Rastranews.id, Makassar – Suara perlawanan atas pembungkaman pers dan kekhawatiran akan krisis demokrasi bergema kencang dari Gedung E Benteng Ujung Pandang, Makassar.

Festival Media (Fesmed) 2025 yang digelar Aliansi Jurnalis Independen (AJI) Indonesia resmi dibuka, Jumat (12/9) malam, menghimpun ratusan jurnalis, akademisi, aktivis, dan perwakilan komunitas sipil dari berbagai penjuru tanah air.

Dalam pidato pembukaannya, Ketua AJI Indonesia, Nany Afrida, menegaskan bahwa pilihan Kota Makassar sebagai tuan rumah adalah sebuah keputusan yang penuh pertimbangan.

Ia menyampaikan apresiasi mendalam atas sambutan hangat dari masyarakat dan rekan jurnalis lokal.

“Festival media ini adalah ajang untuk seluruh jurnalis Indonesia. Temanya kali ini cukup serius, karena demokrasi kita sedang sakit. Ini bukan acara seremonial, tapi momentum untuk melawan penyakit berbahaya dalam demokrasi: pembungkaman pers,” tegas Nany.

Nany mengingatkan bahwa kebebasan pers adalah napas demokrasi. Tanpa jurnalis yang dapat bekerja secara merdeka, publik hanya akan disuguhi kebohongan yang dipoles seolah kebenaran.

“Jurnalis terus dibungkam. Ada intimidasi, kriminalisasi, kamera dirampas, ponsel disita, bahkan dipukul saat bertugas. Ada pula sensor halus melalui tekanan iklan dan kepentingan politik, serta undang-undang yang menakut-nakuti media. Apakah ini demokrasi, atau jalan kembali ke militer dengan wajah baru?” serunya.

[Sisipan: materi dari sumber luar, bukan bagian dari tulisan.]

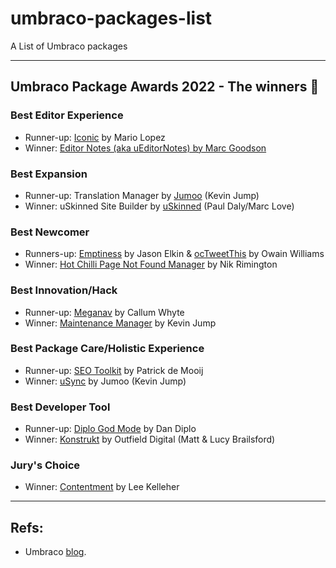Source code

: # umbraco-packages-list
A List of Umbraco packages
***

## Umbraco Package Awards 2022 - The winners 🎉

### Best Editor Experience
- Runner-up: [Iconic](https://our.umbraco.com/packages/backoffice-extensions/iconic/?_ga=2.238472704.1028129572.1674465758-1991973181.1668532380) by Mario Lopez
- Winner: [Editor Notes (aka uEditorNotes) by Marc Goodson](https://our.umbraco.com/packages/backoffice-extensions/editor-notes-aka-ueditornotes/?_ga=2.37669792.1028129572.1674465758-1991973181.1668532380)
### Best Expansion
- Runner-up: Translation Manager by [Jumoo](https://our.umbraco.com/packages/backoffice-extensions/translation-manager/?_ga=2.246925956.1028129572.1674465758-1991973181.1668532380) (Kevin Jump)
- Winner: uSkinned Site Builder by [uSkinned](https://our.umbraco.com/packages/starter-kits/uskinned-site-builder/?_ga=2.42969765.1028129572.1674465758-1991973181.1668532380) (Paul Daly/Marc Love)
### Best Newcomer
- Runners-up: [Emptiness](https://our.umbraco.com/packages/developer-tools/emptiness/?_ga=2.13084471.1028129572.1674465758-1991973181.1668532380) by Jason Elkin & [ocTweetThis](https://our.umbraco.com/packages/backoffice-extensions/octweetthis/?_ga=2.205441936.1028129572.1674465758-1991973181.1668532380) by Owain Williams
- Winner: [Hot Chilli Page Not Found Manager](https://our.umbraco.com/packages/backoffice-extensions/hot-chilli-page-not-found-manager/?_ga=2.83659542.1028129572.1674465758-1991973181.1668532380) by Nik Rimington
### Best Innovation/Hack
- Runner-up: [Meganav](https://our.umbraco.com/packages/website-utilities/meganav/?_ga=2.83659542.1028129572.1674465758-1991973181.1668532380) by Callum Whyte
- Winner: [Maintenance Manager](https://our.umbraco.com/packages/backoffice-extensions/maintenance-manager/?_ga=2.83734294.1028129572.1674465758-1991973181.1668532380) by Kevin Jump
### Best Package Care/Holistic Experience
- Runner-up: [SEO Toolkit](https://our.umbraco.com/packages/backoffice-extensions/seotoolkit/?_ga=2.247235204.1028129572.1674465758-1991973181.1668532380) by Patrick de Mooij
- Winner: [uSync](https://our.umbraco.com/packages/developer-tools/usync/?_ga=2.247235204.1028129572.1674465758-1991973181.1668532380) by Jumoo (Kevin Jump)
### Best Developer Tool
- Runner-up: [Diplo God Mode](https://our.umbraco.com/packages/developer-tools/diplo-god-mode/?_ga=2.243131138.1028129572.1674465758-1991973181.1668532380) by Dan Diplo
- Winner: [Konstrukt](https://our.umbraco.com/packages/backoffice-extensions/konstrukt/?_ga=2.243041154.1028129572.1674465758-1991973181.1668532380) by Outfield Digital (Matt & Lucy Brailsford)
### Jury's Choice
- Winner: [Contentment](https://our.umbraco.com/packages/backoffice-extensions/contentment/?_ga=2.243041154.1028129572.1674465758-1991973181.1668532380) by Lee Kelleher

***
## Refs:
- Umbraco [blog](https://umbraco.com/blog/umbraco-package-awards-2022-the-winners/).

Selain kekerasan, Nany juga menyoroti gelombang pemutusan hubungan kerja (PHK) massal yang melanda industri media.

Ia menyebut sekitar 1.300 jurnalis kehilangan mata pencaharian, bukan sekadar persoalan ekonomi, melainkan juga hilangnya mata dan telinga publik.

“Ketika satu jurnalis di-PHK, satu mata rakyat ditutup. Ketika satu media dimatikan, satu telinga rakyat ditulikan. Dan ketika pers mati, semua rakyat menjadi buta,” ujarnya berapi-api.

Nany menekankan bahwa jurnalis bekerja demi kepentingan publik, bukan untuk keuntungan pribadi atau tekanan kekuasaan.

Meski tanpa senjata atau kekuasaan, jurnalis mampu membongkar korupsi, mengungkap kerusakan lingkungan, dan menyuarakan masyarakat adat.

“Yang meliput kerusakan hutan, sungai yang tercemar limbah, atau perjuangan masyarakat adat bukan influencer, bukan buzzer, tapi jurnalis. Karena mereka meliput dengan jujur demi publik,” katanya.

Di akhir sambutan, Nany menyerukan solidaritas lintas sektor untuk menjaga kebebasan pers, melibatkan aktivis lingkungan, pegiat HAM, komunitas adat, hingga seniman.

“Melindungi jurnalis berarti melindungi demokrasi,” pungkasnya.

Sementara itu, Ketua Panitia Fesmed 2025, Syahrul Ramadhan, menyampaikan terima kasih kepada seluruh pihak yang mendukung terselenggaranya acara.

Ia menekankan bahwa Fesmed tahun ini digelar dengan semangat kolaborasi dan inklusivitas.
“Tahun ini kami membuat Festival Media dengan semangat inklusif, berkolaborasi dengan berbagai kalangan, dan membahas permasalahan dari berbagai sektor. Terima kasih kepada semua yang sudah ikut memeriahkan acara ini,” ucap Syahrul.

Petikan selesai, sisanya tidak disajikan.